During the meet-and-great afterwards, a pair of scantily-clad girls posed for pics with him and even asked if he could sign their guitar (of course, he did). While he might be a rock star, there is absolutely no trace of rock star ego to be found. Not a shred.
I’ve been in contact with him for a few years now, but I’d never met the guy in person. Long story short, I wrote a book on Van Halen and Luke contributed. When the word came down the band was coming through my neck of the woods, he and his manager Sonny arranged a ticket and pass for me.
Honestly, I figured I’d receive a minute of his time and believe me I would’ve been more than happy with that. I only wanted to thank this man for his contribution to my project. But to my surprise, while the other dozen or so people with backstage passes where slowly filing out after having received all their pics/hugs/handshakes/autographs, Luke pulled me aside and said, “Hey man, come hang with us.”
Next thing I know, I’m chilling in Luke’s dressing room and came to realize that “us” meant the man himself, former Tom Petty drummer and R&RHOF inductee Stan Lynch, electronics wizard Bob Bradshaw of Bradshaw Electronics (both good friends of Luke’s who came to the show as his guests), as well as Toto members Tony and Simon. That’s an amazing amount of musical muscle for one mere dressing room.

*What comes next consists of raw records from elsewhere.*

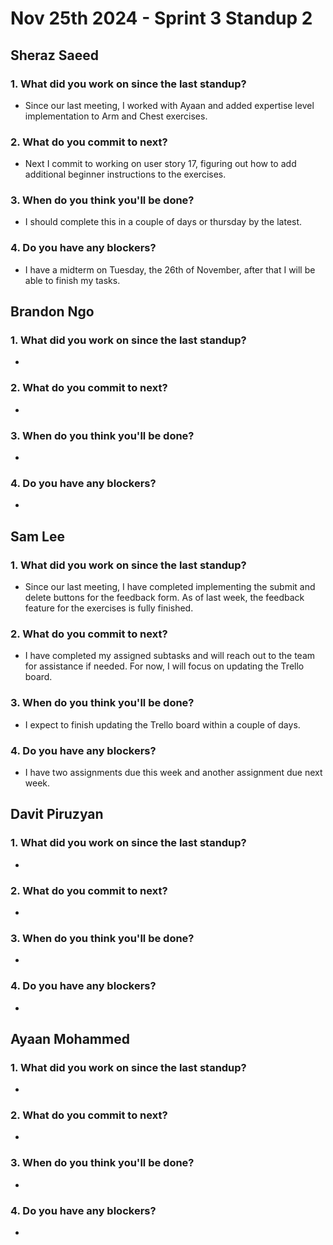 # Nov 25th 2024 - Sprint 3 Standup 2

## Sheraz Saeed

### 1. What did you work on since the last standup?
- Since our last meeting, I worked with Ayaan and added expertise level implementation to Arm and Chest exercises.

### 2. What do you commit to next?
- Next I commit to working on user story 17, figuring out how to add additional beginner instructions to the exercises. 
  
### 3. When do you think you'll be done?
- I should complete this in a couple of days or thursday by the latest. 

### 4. Do you have any blockers?
- I have a midterm on Tuesday, the 26th of November, after that I will be able to finish my tasks.

## Brandon Ngo

### 1. What did you work on since the last standup?
- 

### 2. What do you commit to next?
- 
  
### 3. When do you think you'll be done?
- 

### 4. Do you have any blockers?
- 

## Sam Lee

### 1. What did you work on since the last standup?
- Since our last meeting, I have completed implementing the submit and delete buttons for the feedback form. As of last week, the feedback feature for the exercises is fully finished.

### 2. What do you commit to next?
- I have completed my assigned subtasks and will reach out to the team for assistance if needed. For now, I will focus on updating the Trello board.

### 3. When do you think you'll be done?
- I expect to finish updating the Trello board within a couple of days.

### 4. Do you have any blockers?
- I have two assignments due this week and another assignment due next week.

## Davit Piruzyan

### 1. What did you work on since the last standup?
- 

### 2. What do you commit to next?
- 
  
### 3. When do you think you'll be done?
- 

### 4. Do you have any blockers?
- 

## Ayaan Mohammed

### 1. What did you work on since the last standup?
-   

### 2. What do you commit to next?
-   

### 3. When do you think you'll be done?
- 

### 4. Do you have any blockers?
- 
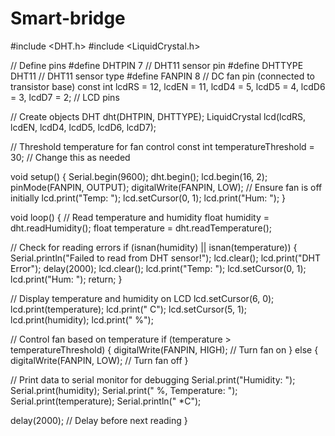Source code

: # Smart-bridge
#include <DHT.h>
#include <LiquidCrystal.h>

// Define pins
#define DHTPIN 7     // DHT11 sensor pin
#define DHTTYPE DHT11   // DHT11 sensor type
#define FANPIN 8     // DC fan pin (connected to transistor base)
const int lcdRS = 12, lcdEN = 11, lcdD4 = 5, lcdD5 = 4, lcdD6 = 3, lcdD7 = 2; // LCD pins

// Create objects
DHT dht(DHTPIN, DHTTYPE);
LiquidCrystal lcd(lcdRS, lcdEN, lcdD4, lcdD5, lcdD6, lcdD7);

// Threshold temperature for fan control
const int temperatureThreshold = 30; // Change this as needed

void setup() {
  Serial.begin(9600);
  dht.begin();
  lcd.begin(16, 2);
  pinMode(FANPIN, OUTPUT);
  digitalWrite(FANPIN, LOW); // Ensure fan is off initially
  lcd.print("Temp: ");
  lcd.setCursor(0, 1);
  lcd.print("Hum: ");
}

void loop() {
  // Read temperature and humidity
  float humidity = dht.readHumidity();
  float temperature = dht.readTemperature();

  // Check for reading errors
  if (isnan(humidity) || isnan(temperature)) {
    Serial.println("Failed to read from DHT sensor!");
    lcd.clear();
    lcd.print("DHT Error");
    delay(2000);
    lcd.clear();
    lcd.print("Temp: ");
    lcd.setCursor(0, 1);
    lcd.print("Hum: ");
    return;
  }

  // Display temperature and humidity on LCD
  lcd.setCursor(6, 0);
  lcd.print(temperature);
  lcd.print(" C");
  lcd.setCursor(5, 1);
  lcd.print(humidity);
  lcd.print(" %");

  // Control fan based on temperature
  if (temperature > temperatureThreshold) {
    digitalWrite(FANPIN, HIGH); // Turn fan on
  } else {
    digitalWrite(FANPIN, LOW);  // Turn fan off
  }

  // Print data to serial monitor for debugging
  Serial.print("Humidity: ");
  Serial.print(humidity);
  Serial.print(" %, Temperature: ");
  Serial.print(temperature);
  Serial.println(" *C");

  delay(2000); // Delay before next reading
}
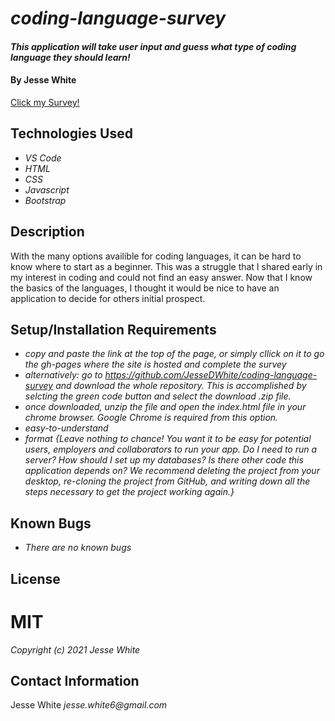 # _coding-language-survey_
#### _This application will take user input and guess what type of coding language they should learn!_
#### By **Jesse White**
[Click my Survey!]()
## Technologies Used
* _VS Code_
* _HTML_
* _CSS_
* _Javascript_
* _Bootstrap_
## Description
With the many options availible for coding languages, it can be hard to know where to start as a beginner. This was a struggle that I shared early in my interest in coding and could not find an easy answer. Now that I know the basics of the languages, I thought it would be nice to have an application to decide for others initial prospect.
## Setup/Installation Requirements
* _copy and paste the link at the top of the page, or simply cllick on it to go the gh-pages where the site is hosted and complete the survey_
* _alternatively: go to https://github.com/JesseDWhite/coding-language-survey and download the whole repository. This is accomplished by selcting the green code button and select the download .zip file._
* _once downloaded, unzip the file and open the index.html file in your chrome browser. Google Chrome is required from this option._
* _easy-to-understand_
* _format_
_{Leave nothing to chance! You want it to be easy for potential users, employers and collaborators to run your app. Do I need to run a server? How should I set up my databases? Is there other code this application depends on? We recommend deleting the project from your desktop, re-cloning the project from GitHub, and writing down all the steps necessary to get the project working again.}_
## Known Bugs
* _There are no known bugs_
## License
# MIT
_Copyright (c) 2021 Jesse White_
## Contact Information
Jesse White _jesse.white6@gmail.com_
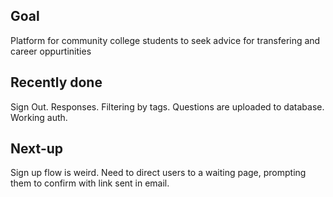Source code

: ## Goal 
Platform for community college students to seek advice for transfering and career oppurtinities

## Recently done
Sign Out.
Responses.
Filtering by tags.
Questions are uploaded to database.
Working auth.

## Next-up 
Sign up flow is weird. Need to direct users to a waiting page, prompting them to confirm with link sent in email.

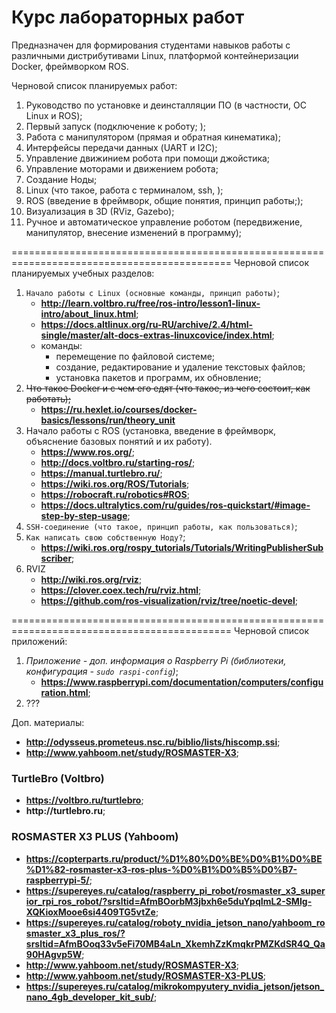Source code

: # Курс лабораторных работ
Предназначен для формирования студентами навыков работы с различными дистрибутивами Linux, платформой контейнеризации Docker, фреймворком ROS.

Черновой список планируемых работ:
1. Руководство по установке и деинсталляции ПО (в частности, ОС Linux и ROS);
2. Первый запуск (подключение к роботу; );
3. Работа с манипулятором (прямая и обратная кинематика);
4. Интерфейсы передачи данных (UART и I2C);
5. Управление движинием робота при помощи джойстика;
6. Управление моторами и движением робота;
7. Создание Ноды;
8. Linux (что такое, работа с терминалом, ssh, );
9. ROS (введение в фреймворк, общие понятия, принцип работы;);
10. Визуализация в 3D (RViz, Gazebo);
11. Ручное и автоматическое управление роботом (передвижение, манипулятор, внесение изменений в программу);

============================================================================================
Черновой список планируемых учебных разделов:
1. `Начало работы с Linux (основные команды, принцип работы)`;
    - __http://learn.voltbro.ru/free/ros-intro/lesson1-linux-intro/about_linux.html__;
    - __https://docs.altlinux.org/ru-RU/archive/2.4/html-single/master/alt-docs-extras-linuxcovice/index.html__;
    - команды:
        * перемещение по файловой системе;
        * создание, редактирование и удаление текстовых файлов;
        * установка пакетов и программ, их обновление;
2. ~~Что такое Docker и с чем его едят (что такое, из чего состоит, как работать);~~
    - __https://ru.hexlet.io/courses/docker-basics/lessons/run/theory_unit__
2. Начало работы с ROS (установка, введение в фреймворк, объяснение базовых понятий и их работу).
    - __https://www.ros.org/__;
    - __http://docs.voltbro.ru/starting-ros/__;
    - __https://manual.turtlebro.ru/__;
    - __https://wiki.ros.org/ROS/Tutorials__;
    - __https://robocraft.ru/robotics#ROS__;
    - __https://docs.ultralytics.com/ru/guides/ros-quickstart/#image-step-by-step-usage__;
4. `SSH-соединение (что такое, принцип работы, как пользоваться)`;
5. `Как написать свою собственную Ноду?`;
    - __https://wiki.ros.org/rospy_tutorials/Tutorials/WritingPublisherSubscriber__;
6. RVIZ
    - __http://wiki.ros.org/rviz__;
    - __https://clover.coex.tech/ru/rviz.html__;
    - __https://github.com/ros-visualization/rviz/tree/noetic-devel__;
    

============================================================================================
Черновой список приложений:
1. *Приложение - доп. информация о Raspberry Pi (библиотеки, конфигурация - `sudo raspi-config`)*;
    - __https://www.raspberrypi.com/documentation/computers/configuration.html__;
2. ???


Доп. материалы:
- __http://odysseus.prometeus.nsc.ru/biblio/lists/hiscomp.ssi__;
- __http://www.yahboom.net/study/ROSMASTER-X3__;


### TurtleBro (Voltbro)
- __https://voltbro.ru/turtlebro__;
- __http://turtlebro.ru__;


### ROSMASTER X3 PLUS (Yahboom)
- __https://copterparts.ru/product/%D1%80%D0%BE%D0%B1%D0%BE%D1%82-rosmaster-x3-ros-plus-%D0%B1%D0%B5%D0%B7-raspberrypi-5/__;
- __https://supereyes.ru/catalog/raspberry_pi_robot/rosmaster_x3_superior_rpi_ros_robot/?srsltid=AfmBOorbM3jbxh6e5duYpqImL2-SMIg-XQKioxMooe6si4409TG5vtZe__;
- __https://supereyes.ru/catalog/roboty_nvidia_jetson_nano/yahboom_rosmaster_x3_plus_ros/?srsltid=AfmBOoq33v5eFi70MB4aLn_XkemhZzKmqkrPMZKdSR4Q_Qa90HAgvp5W__;
- __http://www.yahboom.net/study/ROSMASTER-X3__;
- __http://www.yahboom.net/study/ROSMASTER-X3-PLUS__;
- __https://supereyes.ru/catalog/mikrokompyutery_nvidia_jetson/jetson_nano_4gb_developer_kit_sub/__;
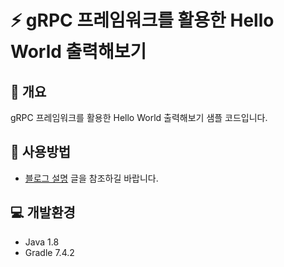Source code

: # ⚡ gRPC 프레임워크를 활용한 Hello World 출력해보기

## 📘 개요
gRPC 프레임워크를 활용한 Hello World 출력해보기 샘플 코드입니다.

## 🚀 사용방법  
- [블로그 설명](https://yscho03.tistory.com/124) 글을 참조하길 바랍니다.

## 💻 개발환경
- Java 1.8
- Gradle 7.4.2
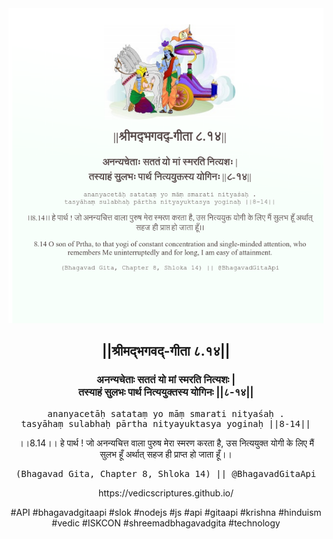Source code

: <img src="../../asset/BG_8_14.png"/>
<center><h2>||श्रीमद्‍भगवद्‍-गीता ८.१४||</h2>
<h3>अनन्यचेताः सततं यो मां स्मरति नित्यशः |<br/>तस्याहं सुलभः पार्थ नित्ययुक्तस्य योगिनः ||८-१४||</h3>
<pre>ananyacetāḥ satataṃ yo māṃ smarati nityaśaḥ .<br/>tasyāhaṃ sulabhaḥ pārtha nityayuktasya yoginaḥ ||8-14||</pre>
<p>।।8.14।। हे पार्थ ! जो अनन्यचित्त वाला पुरुष मेरा स्मरण करता है, उस नित्ययुक्त योगी के लिए मैं सुलभ हूँ अर्थात् सहज ही प्राप्त हो जाता हूँ।।</p>
<pre>(Bhagavad Gita, Chapter 8, Shloka 14) || @BhagavadGitaApi</pre><p>https://vedicscriptures.github.io/</p><p>#API #bhagavadgitaapi #slok #nodejs #js #api #gitaapi #krishna #hinduism #vedic #ISKCON #shreemadbhagavadgita #technology</p></center>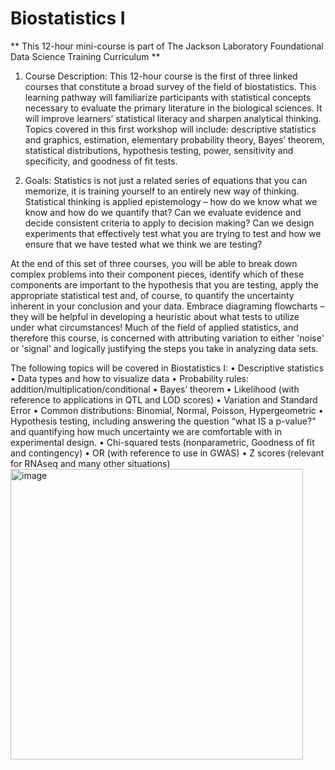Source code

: # Biostatistics I
** This 12-hour mini-course is part of The Jackson Laboratory Foundational Data Science Training Curriculum **
1.	Course Description: 
This 12-hour course is the first of three linked courses that constitute a broad survey of the field of biostatistics. This learning pathway will familiarize participants with statistical concepts necessary to evaluate the primary literature in the biological sciences. It will improve learners’ statistical literacy and sharpen analytical thinking. Topics covered in this first workshop will include: descriptive statistics and graphics, estimation, elementary probability theory, Bayes’ theorem, statistical distributions, hypothesis testing, power, sensitivity and specificity, and goodness of fit tests. 

2.	Goals:
Statistics is not just a related series of equations that you can memorize, it is training yourself to an entirely new way of thinking. Statistical thinking is applied epistemology – how do we know what we know and how do we quantify that?  Can we evaluate evidence and decide consistent criteria to apply to decision making? Can we design experiments that effectively test what you are trying to test and how we ensure that we have tested what we think we are testing? 

At the end of this set of three courses, you will be able to break down complex problems into their component pieces, identify which of these components are important to the hypothesis that you are testing, apply the appropriate statistical test and, of course, to quantify the uncertainty inherent in your conclusion and your data. Embrace diagraming flowcharts – they will be helpful in developing a heuristic about what tests to utilize under what circumstances! Much of the field of applied statistics, and therefore this course, is concerned with attributing variation to either 'noise' or 'signal' and logically justifying the steps you take in analyzing data sets.  

The following topics will be covered in Biostatistics I: 
•	Descriptive statistics
•	Data types and how to visualize data
•	Probability rules: addition/multiplication/conditional
•	Bayes’ theorem
•	Likelihood (with reference to applications in QTL and LOD scores)
•	Variation and Standard Error
•	Common distributions: Binomial, Normal, Poisson, Hypergeometric
•	Hypothesis testing, including answering the question “what IS a p-value?” and quantifying how much uncertainty we are comfortable with in experimental design. 
•	Chi-squared tests (nonparametric, Goodness of fit and contingency)
•	OR (with reference to use in GWAS)
•	Z scores (relevant for RNAseq and many other situations)
<img width="468" height="465" alt="image" src="https://github.com/user-attachments/assets/a16e06cc-c7bc-4edf-975f-698a89ec468f" />
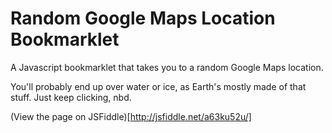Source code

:Random Google Maps Location Bookmarklet
=======================================

A Javascript bookmarklet that takes you to a random Google Maps location.

You'll probably end up over water or ice, as Earth's mostly made of that stuff. Just keep clicking, nbd.

(View the page on JSFiddle)[http://jsfiddle.net/a63ku52u/]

But you wanna talk about lack of ego? It must be contagious because all of these cats where extremely warm and gracious. You just met them and you felt like you somehow know them. Each and every one is a truly down to Earth, humble guy. As the JD flowed and cold pizza was being scarfed down, you simply couldn’t ask for a nicer group of guys to hang out and talk music with.
After a while his manager Sonny came back around and asked if I was alright. He wanted to make sure everything had gone smoothly as far as the ticket/pass was concerned. I assured him I’d been treated quite well. Sonny’s great. The next couple of hours were everything you could hope for. Nothing too crazy, just loads of fun and a lot of laughs. Sunrise Musical Theatre Executive Director Dave Jenkins even came back to hang as well. Add another cool, classy guy to the list. He deserves credit for having the good taste to bring Luke and the boys back to Florida for the first time since the early 80s!
Meeting someone like Luke makes you realize there are still a few genuine, classy people within the industry. He’s one of the good guys, a man who speaks about his family with as much love and passion as he speaks about his music. As if I needed any more proof, I was able to observe him interacting with several more Toto fans as me, Luke, Stan and a few of the others exited the building together.
Apparently this group of fans had gathered outside and stuck around waiting for Luke, specifically. Sure enough, he stopped for them and proceeded to chat it up. More pics were taken and even more autographs were signed. He literally had to be physically removed and dragged into the awaiting van. But not until he’d given each and every fan their moment. It was great. That’s how you know it’s real. There were no cameras around or none of that kind of bullshit. He is the real deal.
Before getting in the van he even thanked the officer who’d escorted us out and jokingly stated he wanted to come back and become a cop himself! Then, right before he hopped into the van he hugged me and bellowed, “Remember Abel, the circle of trust!”
I smiled and nodded. DeNiro would be proud.
Much love and respect to Luke, Sonny, Stan, Bob, Dave, the rest of the band and crew. You guys were terrific and I sincerely hope we get the chance to do it again sometime. To borrow a phrase from Luke, it was a groove.